Humans have been
carrying unwanted viral gene segments since many years and reports suggests
that approximately 3-8 % of the human genome has been comprised of viral DNA.
In this point of view, various viral sequences were downloaded from NCBI Tax
Browser and scanned against complete genome of Homo sapiens for the presence of possible viral inserts in human
genome. The results from the computational analysis revealed that viruses
resulted in viral segments inserted in the intron and exon regions of human genome.
Which shows that the alignments the residues greater than 25 to 30%, identifies
between 90 to 100% and the sequences located in the regions were considered.
Predicting the antigenic regions of a protein is of prime importance in
assessing the states of a polypeptide chain as exposed or buried regions.

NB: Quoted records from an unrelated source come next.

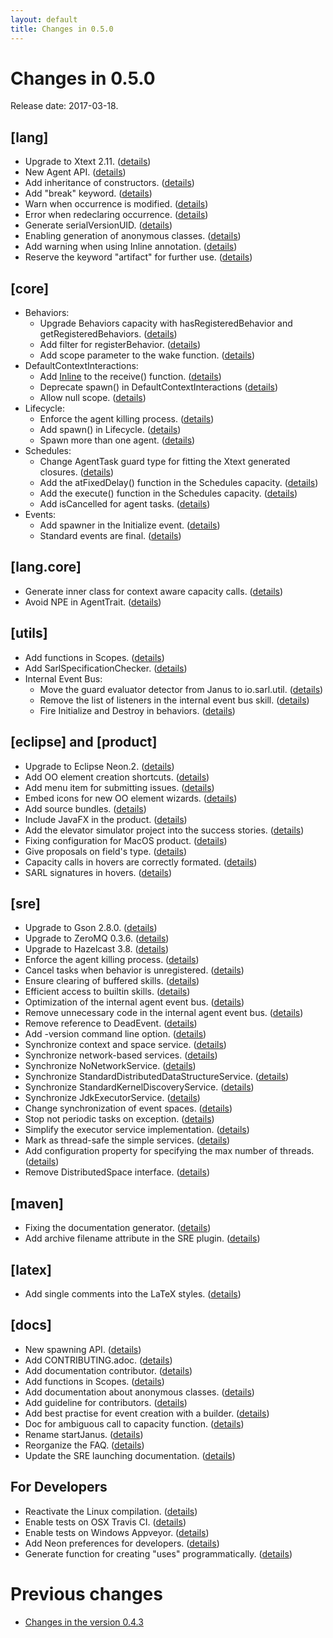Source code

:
 ```yaml
---
layout: default
title: Changes in 0.5.0
---
```


# Changes in 0.5.0

Release date: 2017-03-18.

## [lang]
* Upgrade to Xtext 2.11. ([details](http://github.com/sarl/sarl/commit/ccb463cbcd6c22de7bd4aea93c4c7d4b0ae2ca97))
* New Agent API. ([details](http://github.com/sarl/sarl/commit/8a2153382583b9dc384b25957274f6839728b217))
* Add inheritance of constructors. ([details](http://github.com/sarl/sarl/commit/bf151c394acc8ea6bde93fac18d6ca24c05da523))
* Add "break" keyword. ([details](http://github.com/sarl/sarl/commit/e44121327d55a749da19e826cdb88b9752c26c71))
* Warn when occurrence is modified. ([details](http://github.com/sarl/sarl/commit/78421386abd0d9246400d8d076b5d2f644edd785))
* Error when redeclaring occurrence. ([details](http://github.com/sarl/sarl/commit/fb6210709a5e0315483d44d28638cdb6ef0182c4))
* Generate serialVersionUID. ([details](http://github.com/sarl/sarl/commit/9800ee73f2ffd6e027a9902028a0da9e536ef87e))
* Enabling generation of anonymous classes. ([details](http://github.com/sarl/sarl/commit/3ad6bedda74a6680085e3ebc12831975cca0ee3f))
* Add warning when using Inline annotation. ([details](http://github.com/sarl/sarl/commit/91781d604a77c53849ccfd592b51282819942fb3))
* Reserve the keyword "artifact" for further use. ([details](http://github.com/sarl/sarl/commit/cc7837045e59b9d41a21fe52c37e35531ae10828))

## [core]
* Behaviors:
  * Upgrade Behaviors capacity with hasRegisteredBehavior and getRegisteredBehaviors. ([details](http://github.com/sarl/sarl/commit/52c0e5a31b3fb780eaca9ef0d70eaf8e1f6e8ac8))
  * Add filter for registerBehavior. ([details](http://github.com/sarl/sarl/commit/9f1fb9110c05e1bb1e6a9eb8b72adb9d2dda1e60))
  * Add scope parameter to the wake function. ([details](http://github.com/sarl/sarl/commit/3e69bfb743ea504d784b3aba549705144a6b0957))
* DefaultContextInteractions:
  * Add [Inline](http://github.com/Inline) to the receive() function. ([details](http://github.com/sarl/sarl/commit/8f649b78c3c79cb65e3c2f9943ef5bc464a09d59))
  * Deprecate spawn() in DefaultContextInteractions ([details](http://github.com/sarl/sarl/commit/51461135b0c1a4758330bbc83ee01c2a69618aa1))
  * Allow null scope. ([details](http://github.com/sarl/sarl/commit/3f65b3283f8ee3508e98d70e9628f84997050da5))
* Lifecycle:
  * Enforce the agent killing process. ([details](http://github.com/sarl/sarl/commit/852d8c6622a84160731fb720c1f52a7966f4927f))
  * Add spawn() in Lifecycle. ([details](http://github.com/sarl/sarl/commit/50d3cf61ed43bb1aac2d191ea96e0fcc4163bba7))
  * Spawn more than one agent. ([details](http://github.com/sarl/sarl/commit/d110883fe11ea9555b6b822fd589ddcd83b50f6c))
* Schedules:
  * Change AgentTask guard type for fitting the Xtext generated closures. ([details](http://github.com/sarl/sarl/commit/447b6856f50e934222939183eb14fb8b0102c73b))
  * Add the atFixedDelay() function in the Schedules capacity. ([details](http://github.com/sarl/sarl/commit/b4cf839483886c1c1177ebe3fa99d0506fd00844))
  * Add the execute() function in the Schedules capacity. ([details](http://github.com/sarl/sarl/commit/1e6cf1ce2dec2e92f92b43aa6be90e4ad425b7b4))
  * Add isCancelled for agent tasks. ([details](http://github.com/sarl/sarl/commit/06471f0c2b3a43bca6323b443d81fde22555941b))
* Events:
  * Add spawner in the Initialize event. ([details](http://github.com/sarl/sarl/commit/79bd93c279fcbe6d5b022a124e62e8a7290887d1))
  * Standard events are final. ([details](http://github.com/sarl/sarl/commit/73ab01c851f5348ddf6d5e7e7296db89544cc46d))

## [lang.core]
* Generate inner class for context aware capacity calls. ([details](http://github.com/sarl/sarl/commit/5113a2d7bb0af450fec13e2faf7be5f78a99cbf4))
* Avoid NPE in AgentTrait. ([details](http://github.com/sarl/sarl/commit/06ec1112d7a73bde8ff764e3e89b76e389f35490))

## [utils]
* Add functions in Scopes. ([details](http://github.com/sarl/sarl/commit/7735eb517dbf753f5f2cdfe164791b7b9a6a7ac6))
* Add SarlSpecificationChecker. ([details](http://github.com/sarl/sarl/commit/c8860d589edec7928fb1dbdc103948599ab1b7ff))
* Internal Event Bus:
  * Move the guard evaluator detector from Janus to io.sarl.util. ([details](http://github.com/sarl/sarl/commit/7ed4b96dd514abca8b96b4db33e1b18b76aa24b4))
  * Remove the list of listeners in the internal event bus skill. ([details](http://github.com/sarl/sarl/commit/ccb5a508ebb9f95c90bd219fab96601c91272ad9))
  * Fire Initialize and Destroy in behaviors. ([details](http://github.com/sarl/sarl/commit/c10be5d84fff204a2686673db2bd9dee8048a510))

## [eclipse] and [product]
* Upgrade to Eclipse Neon.2. ([details](http://github.com/sarl/sarl/commit/8592c51779080d35607078e0451452e60eef4aaa))
* Add OO element creation shortcuts. ([details](http://github.com/sarl/sarl/commit/7cacbc75bea99a1202f7046b3c2900a15fba5f1b))
* Add menu item for submitting issues. ([details](http://github.com/sarl/sarl/commit/013d7ab3ab365c761b74e46e83598d81c5cc6cae))
* Embed icons for new OO element wizards. ([details](http://github.com/sarl/sarl/commit/9e81dae83b1df07d427d4b349b9d291573917d31))
* Add source bundles. ([details](http://github.com/sarl/sarl/commit/b6942a63d35236a7e336ad32229f794af2435bf1))
* Include JavaFX in the product. ([details](http://github.com/sarl/sarl/commit/f359bade1ea525b3d594e4b62c7d53d478436a0e))
* Add the elevator simulator project into the success stories. ([details](http://github.com/sarl/sarl/commit/e8f9b89dd6db6ae7c14c82f5e7952e1a4940c0f3))
* Fixing configuration for MacOS product. ([details](http://github.com/sarl/sarl/commit/844e90454e0125770e20be79055d4977881f8c2c))
* Give proposals on field's type. ([details](http://github.com/sarl/sarl/commit/a2f355ccfb47a57f8287f89ffc819a8d4cce82b8))
* Capacity calls in hovers are correctly formated. ([details](http://github.com/sarl/sarl/commit/dda575c233f5444a72990f89763b8a5362432a68))
* SARL signatures in hovers. ([details](http://github.com/sarl/sarl/commit/0ef28a7f54392532efbe8f8b744af7996a5f5743))

## [sre]
* Upgrade to Gson 2.8.0. ([details](http://github.com/sarl/sarl/commit/f71bbc647f315561a4c65ec5d82624f91ef5342d))
* Upgrade to ZeroMQ 0.3.6. ([details](http://github.com/sarl/sarl/commit/435a0b423019088ae6b3411df8bd19dfed559b06))
* Upgrade to Hazelcast 3.8. ([details](http://github.com/sarl/sarl/commit/041f6b143fa5bd9566f3f44d05accb276ab5d1c9))
* Enforce the agent killing process. ([details](http://github.com/sarl/sarl/commit/852d8c6622a84160731fb720c1f52a7966f4927f))
* Cancel tasks when behavior is unregistered. ([details](http://github.com/sarl/sarl/commit/b1d3fbe323fa43a73ca30fe42897276bb54765ec))
* Ensure clearing of buffered skills. ([details](http://github.com/sarl/sarl/commit/297e9f6b08164bf8bacc8ef7d9decc670638c160))
* Efficient access to builtin skills. ([details](http://github.com/sarl/sarl/commit/0044177873be7eeae1705f70da597bf71dbef07c))
* Optimization of the internal agent event bus. ([details](http://github.com/sarl/sarl/commit/d0f08524eead60fa6991ec65263b35b7779d9686))
* Remove unnecessary code in the internal agent event bus. ([details](http://github.com/sarl/sarl/commit/288607058be38e10f477254918ba3ea397507972))
* Remove reference to DeadEvent. ([details](http://github.com/sarl/sarl/commit/243a8382d9a467fc0e6f9fe649152ebefb874388))
* Add -version command line option. ([details](http://github.com/sarl/sarl/commit/37b5cbcfe6cb3afe25ee57f41eac5fd2495c61b4))
* Synchronize context and space service. ([details](http://github.com/sarl/sarl/commit/4162cb6de302d45dc9b1a05613734836ef701f03))
* Synchronize network-based services. ([details](http://github.com/sarl/sarl/commit/2b9ee34f67cb6776b1e170dda40735e67098b422))
* Synchronize NoNetworkService. ([details](http://github.com/sarl/sarl/commit/1b4e2c907d7a9a8b6f7b88ba6d3be98d1b47d6a5))
* Synchronize StandardDistributedDataStructureService. ([details](http://github.com/sarl/sarl/commit/419af3f4d1aa882c11732cfca894c75181080cf8))
* Synchronize StandardKernelDiscoveryService. ([details](http://github.com/sarl/sarl/commit/3dc7146ad2f8351ac5be7708ddf92a20636f094c))
* Synchronize JdkExecutorService. ([details](http://github.com/sarl/sarl/commit/76e9b585f0dac1a0dc7560b7a1b74bf209e110b7))
* Change synchronization of event spaces. ([details](http://github.com/sarl/sarl/commit/3c7648cf1372999cb28b49c6d4f02e6c5c61562d))
* Stop not periodic tasks on exception. ([details](http://github.com/sarl/sarl/commit/255cada06ef2ba86e71e6e6cad3f49f7b2c3f558))
* Simplify the executor service implementation. ([details](http://github.com/sarl/sarl/commit/363bb7a468023e2567f97abff4a558d2fd176f30))
* Mark as thread-safe the simple services. ([details](http://github.com/sarl/sarl/commit/fc591f1d0ec96d10fdfec0ab4a38185802254aa8))
* Add configuration property for specifying the max number of threads. ([details](http://github.com/sarl/sarl/commit/8df40a0f474ab3c1804b2c326cecb7271fe6f1fb))
* Remove DistributedSpace interface. ([details](http://github.com/sarl/sarl/commit/4b7d5fd6e327d6a2d406036337618a1da43cad0a))

## [maven]
* Fixing the documentation generator. ([details](http://github.com/sarl/sarl/commit/d047ef865ff8d9ecdf78feb0fd9e2c658da193e9))
* Add archive filename attribute in the SRE plugin. ([details](http://github.com/sarl/sarl/commit/557336d78b222b2ba644823505ec7a1ffc9f03f0))

## [latex]
* Add single comments into the LaTeX styles. ([details](http://github.com/sarl/sarl/commit/486fe198d30b68b64ea1fd4f21d631a2c9bdac6c))

## [docs]
* New spawning API. ([details](http://github.com/sarl/sarl/commit/76ff282fb8100dfd1596663ebaf6283316e0cb66))
* Add CONTRIBUTING.adoc. ([details](http://github.com/sarl/sarl/commit/59ee88f164cee39687d47324a3d5116ecc62cd34))
* Add documentation contributor. ([details](http://github.com/sarl/sarl/commit/96b6b3b6fe352dabb182b1c9db33770ecebd8f58))
* Add functions in Scopes. ([details](http://github.com/sarl/sarl/commit/78bd449d0d0994687905446f633f526797f8ac62))
* Add documentation about anonymous classes. ([details](http://github.com/sarl/sarl/commit/fa6418cd0a40f19802f2d9c2047fa3ca2d90e6fa))
* Add guideline for contributors. ([details](http://github.com/sarl/sarl/commit/70f3ac10ad6bc5a0ec429a4c977081354ba96b9e))
* Add best practise for event creation with a builder. ([details](http://github.com/sarl/sarl/commit/e70fb82a998ea97bfeeb7380248b38a859e6a8ff))
* Doc for ambiguous call to capacity function. ([details](http://github.com/sarl/sarl/commit/8af585088209afa86f4a9b15547eb585c697134b))
* Rename startJanus. ([details](http://github.com/sarl/sarl/commit/357b1fea690136c93e5d53b73bc867c9e89f4309))
* Reorganize the FAQ. ([details](http://github.com/sarl/sarl/commit/330def91d4b976dcaa55ed659a95d8e4b506f171))
* Update the SRE launching documentation. ([details](http://github.com/sarl/sarl/commit/d1dc228c6e8280c840477d68eced762747c0c680))

## For Developers
* Reactivate the Linux compilation. ([details](http://github.com/sarl/sarl/commit/85399c1eee25aeb020cb2befa20bde3399173f8c))
* Enable tests on OSX Travis CI. ([details](http://github.com/sarl/sarl/commit/405e2391a6c227dedb90d3c5a312a48c23042925))
* Enable tests on Windows Appveyor. ([details](http://github.com/sarl/sarl/commit/379ae009a438147cda3d7ec56589129fe23ba3a6))
* Add Neon preferences for developers. ([details](http://github.com/sarl/sarl/commit/f79355e804843efdcb653380c99342cec1819f8e))
* Generate function for creating "uses" programmatically. ([details](http://github.com/sarl/sarl/commit/7d29861d52f4f234a621a89e88f4a05a651b961b))

# Previous changes

* [Changes in the version 0.4.3](./changes_0.4.3.html)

Hydrophilicity plot of Hoop-Woods scale amino acid sequence of a protein on its
x-axis, and degree of hydrophobicity or hydrophilicity on its y-axis using
python language as architecture by utilizing various functional attributes such
as scipy, matplot and numpy modules were reported.
The
work can identified to know the possible
viral inserts of known &unknown viruses. The work needs huge data and
stringent algorithms to carry out the task. However, a manageable construction
of sequential procedures both computational and experimental analysis would
find feasibility in analyzing almost all viral sequence inserts in various
eukaryotes. This would certainly help in developing tools or procedures to
combat diseases that may be dreadful due to virus attacks and also would
contribute greatly in the area of Drug Discovery.
·
The main objective of this project is to
identify viral segments in every human gene.
·
This Project will identify known & unknown
viruses are present in Human Genome.
·
At least try to identify minimum 10 known
& unknown viruses which are present in Human Genome before completing this
project.
·
This project Deals with the subjects Bio-informatics,
computational Biology, And Genetic algorithms which are electives for pre-final
year, final year of B.Tech and 1st and 2nd Semesters of
M.Tech. So this project is useful for both undergraduate and post graduate
students for their regular academic activity.
·
The project
also uses large scale of Computational analysis using two programming
languages perl and python for matching the human genome and viral segments.
·
Protein sequence databases are
categorized as primary, composite or secondary. Primary databases contain more
than 300,000 protein sequences and function as a repository for the raw data.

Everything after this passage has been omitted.